A new study in Vancouver, British Columbia, has found high levels of seafood mislabeling, backing up an Oceana Canada conducted last year that came to a similar conclusion.
After testing 300 samples of fresh seafood from sushi restaurants and grocery stores in metro Vancouver via DNA barcoding, University of British Columbia researchers found widespread mislabeling.
Similarly, last November, Oceana Canada found that 45 of 98 seafood samples from sushi restaurants and grocery stores in Ottawa were mislabeled. Oceana Canada said that the most commonly mislabeled fish was red snapper, followed by salmon, halibut, snapper, white tuna, and cod.
While he did not release the mislabeling rate for all species, Dr. Xiaonan Lu, associate professor of food science at UBC, said that the most commonly mislabeled fish was red snapper.
"The mislabeling rate is 100 percent ... for example, they're actually tilapia or rockfish ... but they're labelled as red snapper," Lu told the On The Coast radio show.
The reason mislabeling is common in the seafood industry is that the “whole seafood supply chain is very complicated and it's not very transparent.
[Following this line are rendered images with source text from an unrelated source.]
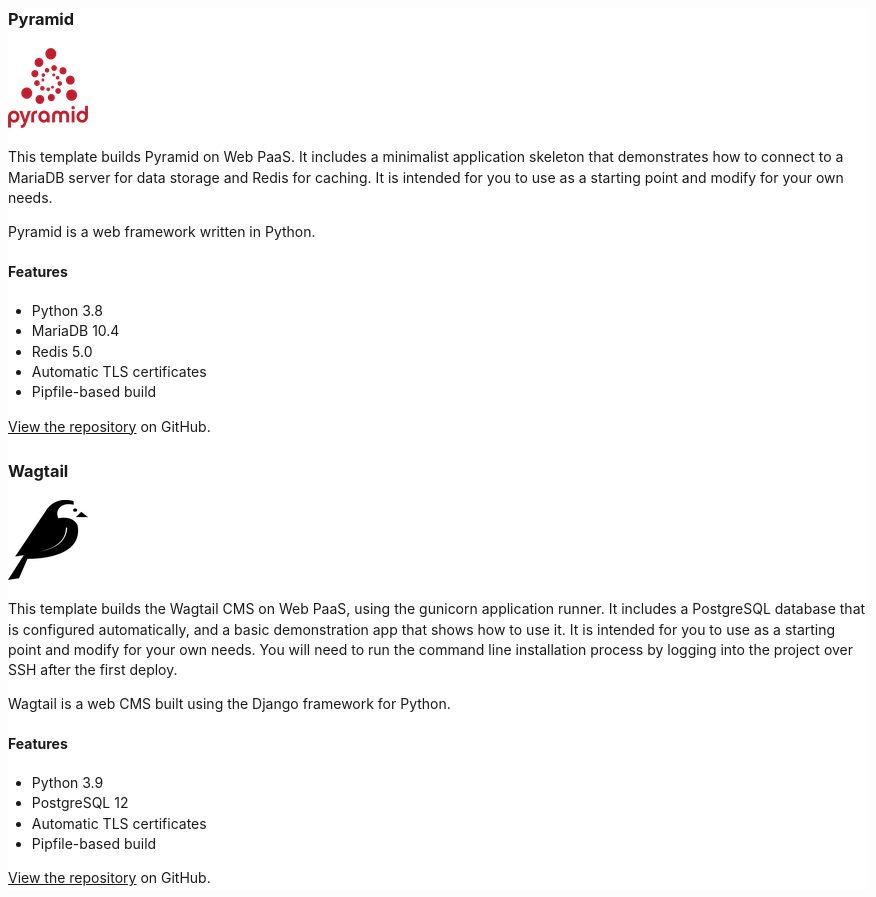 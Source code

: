 ### Pyramid 

![image](images/pyramid.png)

<p>This template builds Pyramid on Web PaaS. It includes a minimalist application skeleton that demonstrates how to connect to a MariaDB server for data storage and Redis for caching.  It is intended for you to use as a starting point and modify for your own needs.</p>
<p>Pyramid is a web framework written in Python.</p>
  
#### Features
- Python 3.8<br />  
- MariaDB 10.4<br />  
- Redis 5.0<br />  
- Automatic TLS certificates<br />  
- Pipfile-based build<br />  
 
[View the repository](https://github.com/platformsh-templates/pyramid) on GitHub.

### Wagtail 

![image](images/wagtail.png)

<p>This template builds the Wagtail CMS on Web PaaS, using the gunicorn application runner. It includes a PostgreSQL database that is configured automatically, and a basic demonstration app that shows how to use it.  It is intended for you to use as a starting point and modify for your own needs. You will need to run the command line installation process by logging into the project over SSH after the first deploy.</p>
<p>Wagtail is a web CMS built using the Django framework for Python.</p>
  
#### Features
- Python 3.9<br />  
- PostgreSQL 12<br />  
- Automatic TLS certificates<br />  
- Pipfile-based build<br />  
 
[View the repository](https://github.com/platformsh-templates/wagtail) on GitHub.





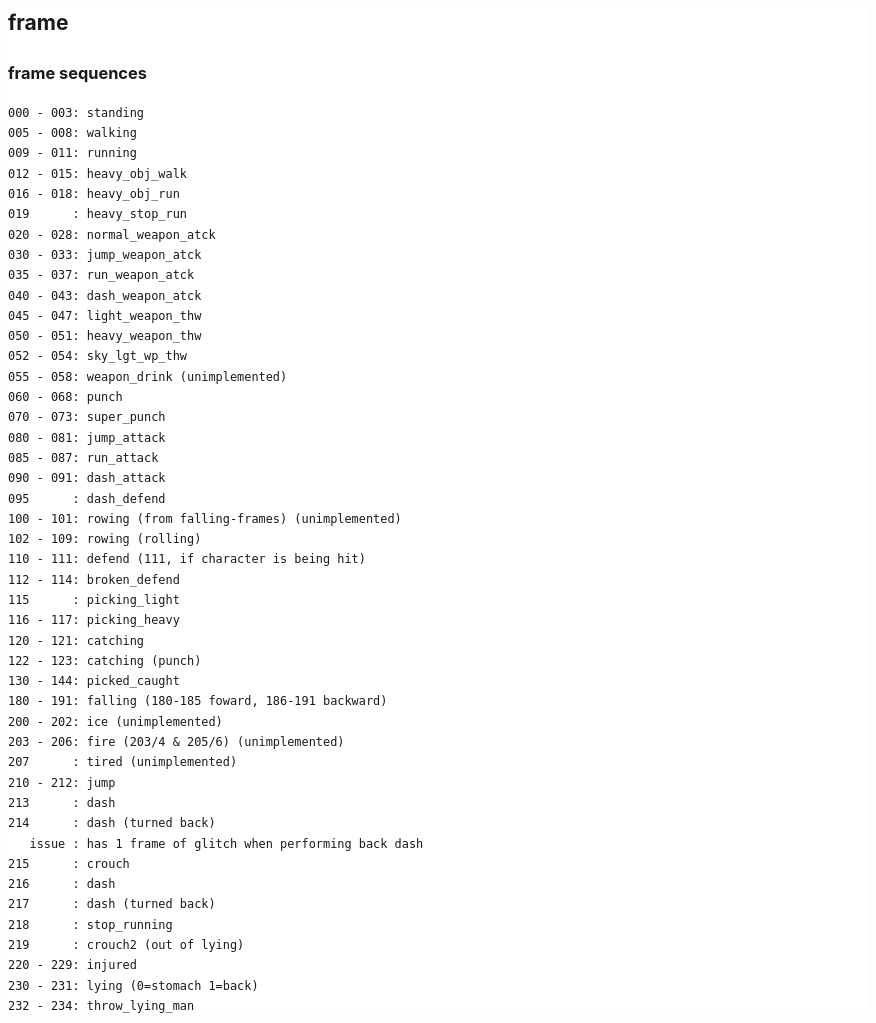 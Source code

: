 ## frame
### frame sequences

```
000 - 003: standing
005 - 008: walking
009 - 011: running
012 - 015: heavy_obj_walk
016 - 018: heavy_obj_run
019      : heavy_stop_run
020 - 028: normal_weapon_atck
030 - 033: jump_weapon_atck
035 - 037: run_weapon_atck
040 - 043: dash_weapon_atck
045 - 047: light_weapon_thw
050 - 051: heavy_weapon_thw
052 - 054: sky_lgt_wp_thw
055 - 058: weapon_drink (unimplemented)
060 - 068: punch
070 - 073: super_punch
080 - 081: jump_attack
085 - 087: run_attack
090 - 091: dash_attack
095      : dash_defend
100 - 101: rowing (from falling-frames) (unimplemented)
102 - 109: rowing (rolling)
110 - 111: defend (111, if character is being hit)
112 - 114: broken_defend
115      : picking_light
116 - 117: picking_heavy
120 - 121: catching
122 - 123: catching (punch)
130 - 144: picked_caught
180 - 191: falling (180-185 foward, 186-191 backward)
200 - 202: ice (unimplemented)
203 - 206: fire (203/4 & 205/6) (unimplemented)
207      : tired (unimplemented)
210 - 212: jump
213      : dash
214      : dash (turned back)
   issue : has 1 frame of glitch when performing back dash
215      : crouch
216      : dash
217      : dash (turned back)
218      : stop_running
219      : crouch2 (out of lying)
220 - 229: injured
230 - 231: lying (0=stomach 1=back)
232 - 234: throw_lying_man
```
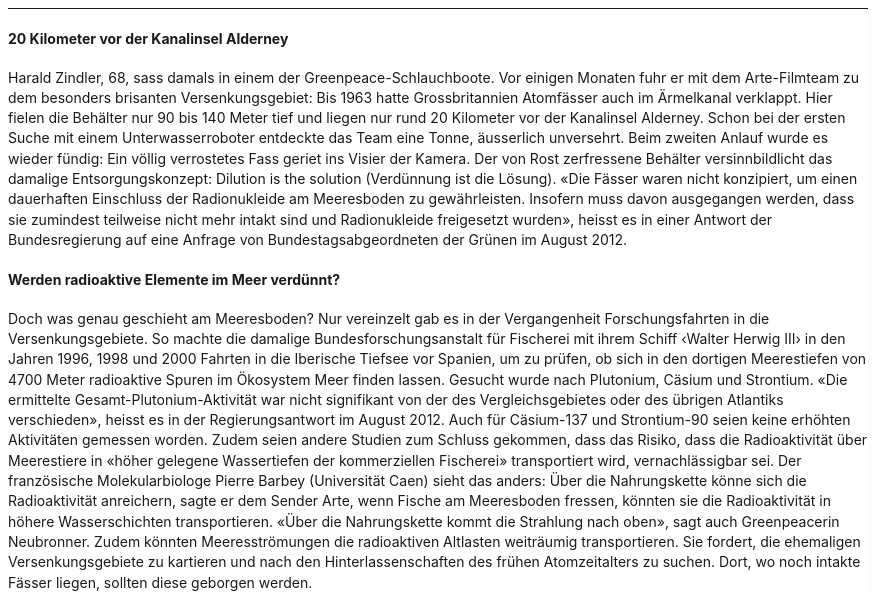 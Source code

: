 
-----

#### 20 Kilometer vor der Kanalinsel Alderney
Harald Zindler, 68, sass damals in einem der Greenpeace-Schlauchboote. Vor einigen Monaten fuhr er mit dem
Arte-Filmteam zu dem besonders brisanten Versenkungsgebiet: Bis 1963 hatte Grossbritannien Atomfässer auch
im Ärmelkanal verklappt. Hier fielen die Behälter nur 90 bis 140 Meter tief und liegen nur rund 20 Kilometer
vor der Kanalinsel Alderney.
Schon bei der ersten Suche mit einem Unterwasserroboter entdeckte das Team eine Tonne, äusserlich unversehrt.
Beim zweiten Anlauf wurde es wieder fündig: Ein völlig verrostetes Fass geriet ins Visier der Kamera.
Der von Rost zerfressene Behälter versinnbildlicht das damalige Entsorgungskonzept: Dilution is the solution
(Verdünnung ist die Lösung). «Die Fässer waren nicht konzipiert, um einen dauerhaften Einschluss der Radionukleide am Meeresboden zu gewährleisten. Insofern muss davon ausgegangen werden, dass sie zumindest
teilweise nicht mehr intakt sind und Radionukleide freigesetzt wurden», heisst es in einer Antwort der Bundesregierung auf eine Anfrage von Bundestagsabgeordneten der Grünen im August 2012.

#### Werden radioaktive Elemente im Meer verdünnt?
Doch was genau geschieht am Meeresboden? Nur vereinzelt gab es in der Vergangenheit Forschungsfahrten in
die Versenkungsgebiete. So machte die damalige Bundesforschungsanstalt für Fischerei mit ihrem Schiff ‹Walter
Herwig III› in den Jahren 1996, 1998 und 2000 Fahrten in die Iberische Tiefsee vor Spanien, um zu prüfen, ob
sich in den dortigen Meerestiefen von 4700 Meter radioaktive Spuren im Ökosystem Meer finden lassen. Gesucht
wurde nach Plutonium, Cäsium und Strontium.
«Die ermittelte Gesamt-Plutonium-Aktivität war nicht signifikant von der des Vergleichsgebietes oder des übrigen Atlantiks verschieden», heisst es in der Regierungsantwort im August 2012. Auch für Cäsium-137 und
Strontium-90 seien keine erhöhten Aktivitäten gemessen worden. Zudem seien andere Studien zum Schluss
gekommen, dass das Risiko, dass die Radioaktivität über Meerestiere in «höher gelegene Wassertiefen der
kommerziellen Fischerei» transportiert wird, vernachlässigbar sei.
Der französische Molekularbiologe Pierre Barbey (Universität Caen) sieht das anders: Über die Nahrungskette
könne sich die Radioaktivität anreichern, sagte er dem Sender Arte, wenn Fische am Meeresboden fressen,
könnten sie die Radioaktivität in höhere Wasserschichten transportieren.
«Über die Nahrungskette kommt die Strahlung nach oben», sagt auch Greenpeacerin Neubronner. Zudem
könnten Meeresströmungen die radioaktiven Altlasten weiträumig transportieren. Sie fordert, die ehemaligen
Versenkungsgebiete zu kartieren und nach den Hinterlassenschaften des frühen Atomzeitalters zu suchen. Dort,
wo noch intakte Fässer liegen, sollten diese geborgen werden.
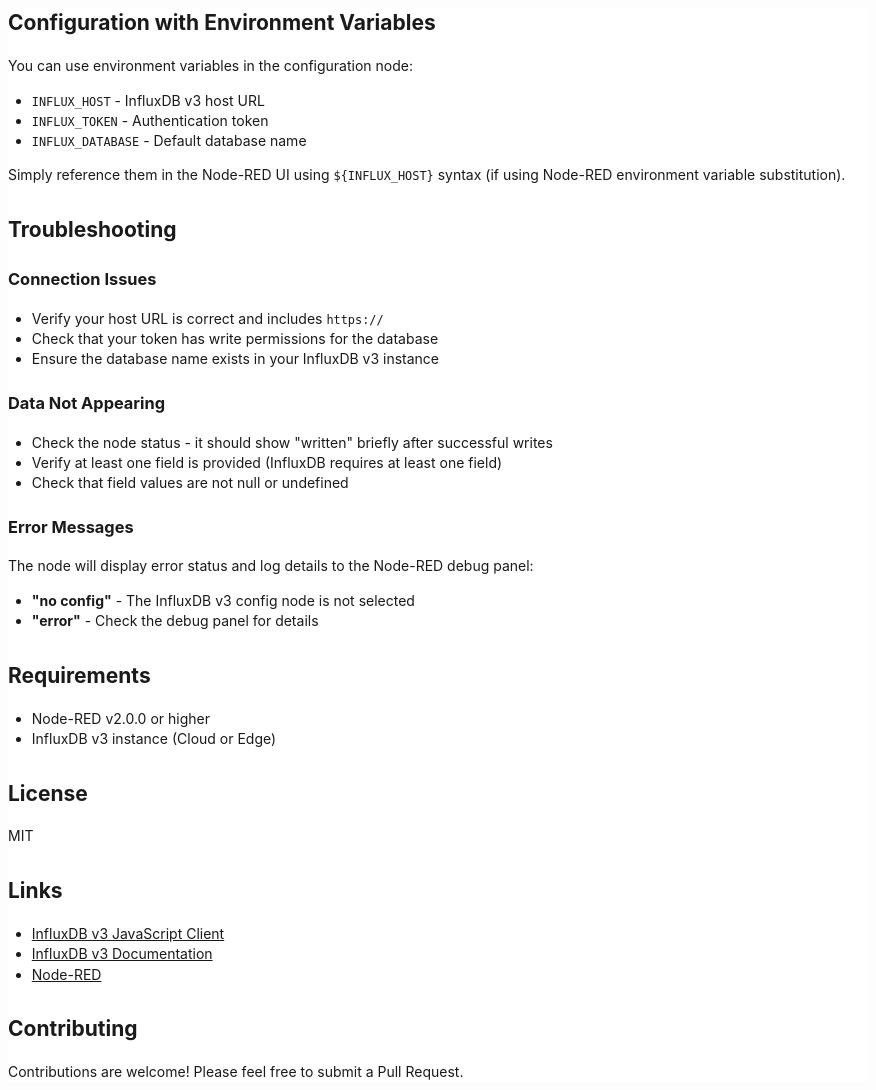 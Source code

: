 ## Configuration with Environment Variables

You can use environment variables in the configuration node:

- `INFLUX_HOST` - InfluxDB v3 host URL
- `INFLUX_TOKEN` - Authentication token
- `INFLUX_DATABASE` - Default database name

Simply reference them in the Node-RED UI using `${INFLUX_HOST}` syntax (if using Node-RED environment variable substitution).

## Troubleshooting

### Connection Issues

- Verify your host URL is correct and includes `https://`
- Check that your token has write permissions for the database
- Ensure the database name exists in your InfluxDB v3 instance

### Data Not Appearing

- Check the node status - it should show "written" briefly after successful writes
- Verify at least one field is provided (InfluxDB requires at least one field)
- Check that field values are not null or undefined

### Error Messages

The node will display error status and log details to the Node-RED debug panel:
- **"no config"** - The InfluxDB v3 config node is not selected
- **"error"** - Check the debug panel for details

## Requirements

- Node-RED v2.0.0 or higher
- InfluxDB v3 instance (Cloud or Edge)

## License

MIT

## Links

- [InfluxDB v3 JavaScript Client](https://github.com/InfluxCommunity/influxdb3-js)
- [InfluxDB v3 Documentation](https://docs.influxdata.com/influxdb/v3/)
- [Node-RED](https://nodered.org/)

## Contributing

Contributions are welcome! Please feel free to submit a Pull Request.

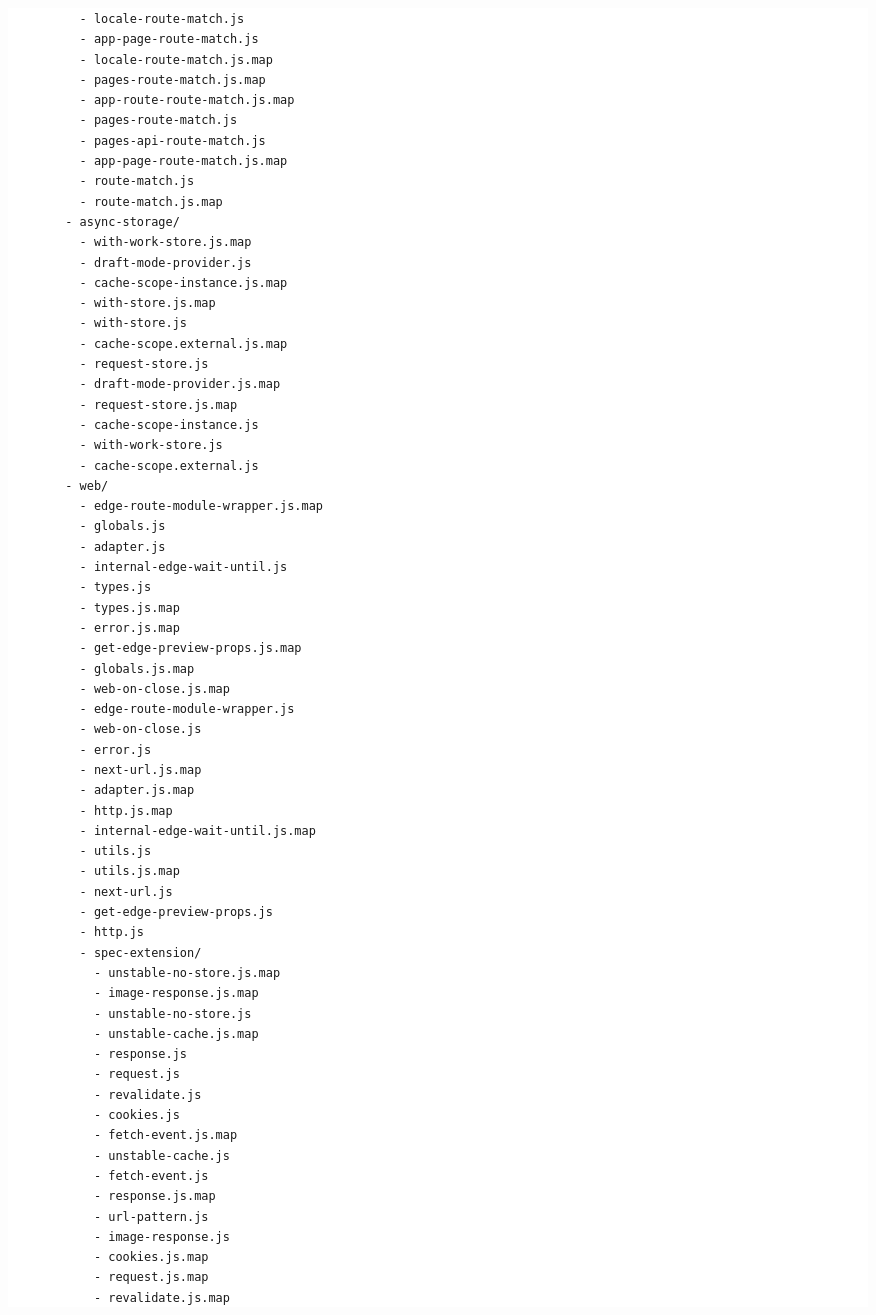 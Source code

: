               - locale-route-match.js
              - app-page-route-match.js
              - locale-route-match.js.map
              - pages-route-match.js.map
              - app-route-route-match.js.map
              - pages-route-match.js
              - pages-api-route-match.js
              - app-page-route-match.js.map
              - route-match.js
              - route-match.js.map
            - async-storage/
              - with-work-store.js.map
              - draft-mode-provider.js
              - cache-scope-instance.js.map
              - with-store.js.map
              - with-store.js
              - cache-scope.external.js.map
              - request-store.js
              - draft-mode-provider.js.map
              - request-store.js.map
              - cache-scope-instance.js
              - with-work-store.js
              - cache-scope.external.js
            - web/
              - edge-route-module-wrapper.js.map
              - globals.js
              - adapter.js
              - internal-edge-wait-until.js
              - types.js
              - types.js.map
              - error.js.map
              - get-edge-preview-props.js.map
              - globals.js.map
              - web-on-close.js.map
              - edge-route-module-wrapper.js
              - web-on-close.js
              - error.js
              - next-url.js.map
              - adapter.js.map
              - http.js.map
              - internal-edge-wait-until.js.map
              - utils.js
              - utils.js.map
              - next-url.js
              - get-edge-preview-props.js
              - http.js
              - spec-extension/
                - unstable-no-store.js.map
                - image-response.js.map
                - unstable-no-store.js
                - unstable-cache.js.map
                - response.js
                - request.js
                - revalidate.js
                - cookies.js
                - fetch-event.js.map
                - unstable-cache.js
                - fetch-event.js
                - response.js.map
                - url-pattern.js
                - image-response.js
                - cookies.js.map
                - request.js.map
                - revalidate.js.map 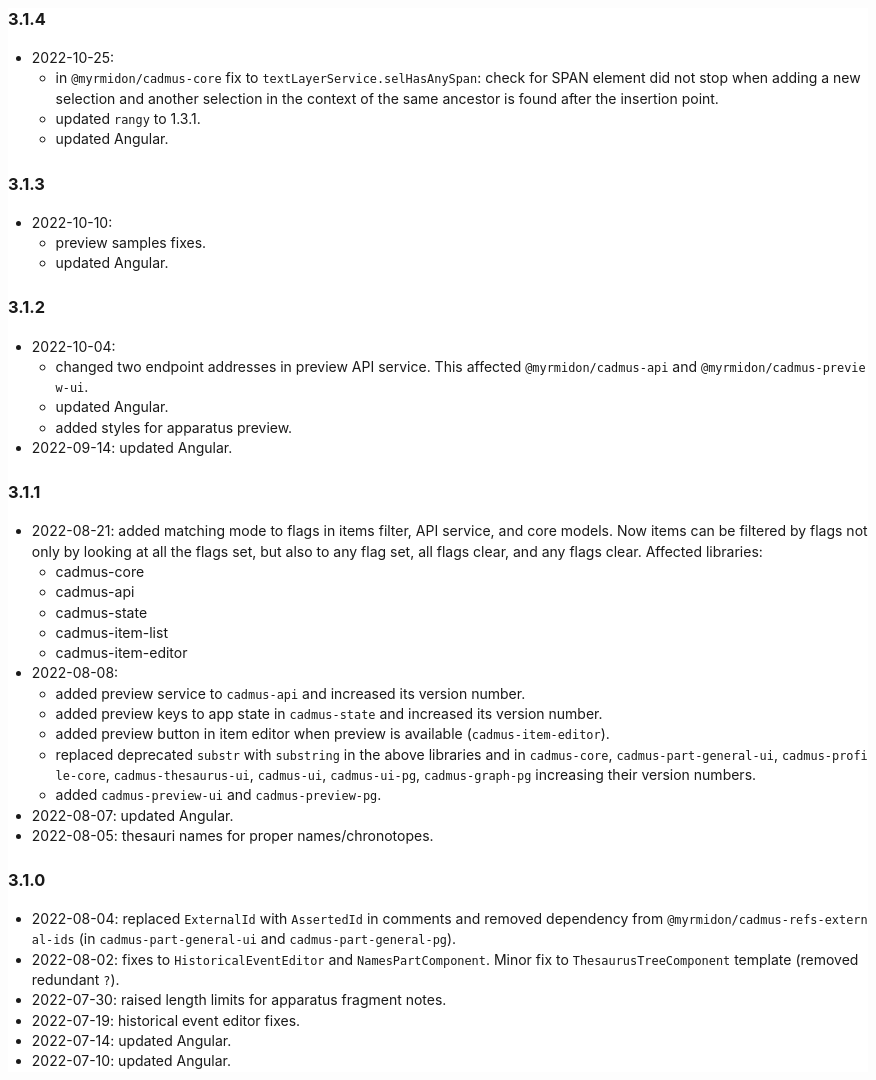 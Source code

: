 ### 3.1.4

- 2022-10-25:
  - in `@myrmidon/cadmus-core` fix to `textLayerService.selHasAnySpan`: check for SPAN element did not stop when adding a new selection and another selection in the context of the same ancestor is found after the insertion point.
  - updated `rangy` to 1.3.1.
  - updated Angular.

### 3.1.3

- 2022-10-10:
  - preview samples fixes.
  - updated Angular.

### 3.1.2

- 2022-10-04:
  - changed two endpoint addresses in preview API service. This affected `@myrmidon/cadmus-api` and `@myrmidon/cadmus-preview-ui`.
  - updated Angular.
  - added styles for apparatus preview.
- 2022-09-14: updated Angular.

### 3.1.1

- 2022-08-21: added matching mode to flags in items filter, API service, and core models. Now items can be filtered by flags not only by looking at all the flags set, but also to any flag set, all flags clear, and any flags clear. Affected libraries:
  - cadmus-core
  - cadmus-api
  - cadmus-state
  - cadmus-item-list
  - cadmus-item-editor
- 2022-08-08:
  - added preview service to `cadmus-api` and increased its version number.
  - added preview keys to app state in `cadmus-state` and increased its version number.
  - added preview button in item editor when preview is available (`cadmus-item-editor`).
  - replaced deprecated `substr` with `substring` in the above libraries and in `cadmus-core`, `cadmus-part-general-ui`, `cadmus-profile-core`, `cadmus-thesaurus-ui`, `cadmus-ui`, `cadmus-ui-pg`, `cadmus-graph-pg` increasing their version numbers.
  - added `cadmus-preview-ui` and `cadmus-preview-pg`.
- 2022-08-07: updated Angular.
- 2022-08-05: thesauri names for proper names/chronotopes.

### 3.1.0

- 2022-08-04: replaced `ExternalId` with `AssertedId` in comments and removed dependency from `@myrmidon/cadmus-refs-external-ids` (in `cadmus-part-general-ui` and `cadmus-part-general-pg`).
- 2022-08-02: fixes to `HistoricalEventEditor` and `NamesPartComponent`. Minor fix to `ThesaurusTreeComponent` template (removed redundant `?`).
- 2022-07-30: raised length limits for apparatus fragment notes.
- 2022-07-19: historical event editor fixes.
- 2022-07-14: updated Angular.
- 2022-07-10: updated Angular.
So, when you harvest the fish, there will be a lot of different steps for the processing and this fish product may cross several different national borders," Lu told On the Coast.
Mackerel and tuna were the least likely to be mislabeled, Lu said.
Lu told SeafoodSource he was not immediately available for an interview, and that his findings have not yet been published.
Lu’s team is developing a spectrometer that will produce faster DNA barcoding results, since, he said, the current DNA barcoding method can take up to a few days to obtain results.
"We're still trying to reduce the size of the device so the consumer can carry it to the grocery store and do the testing by themselves," Lu told On the Coast.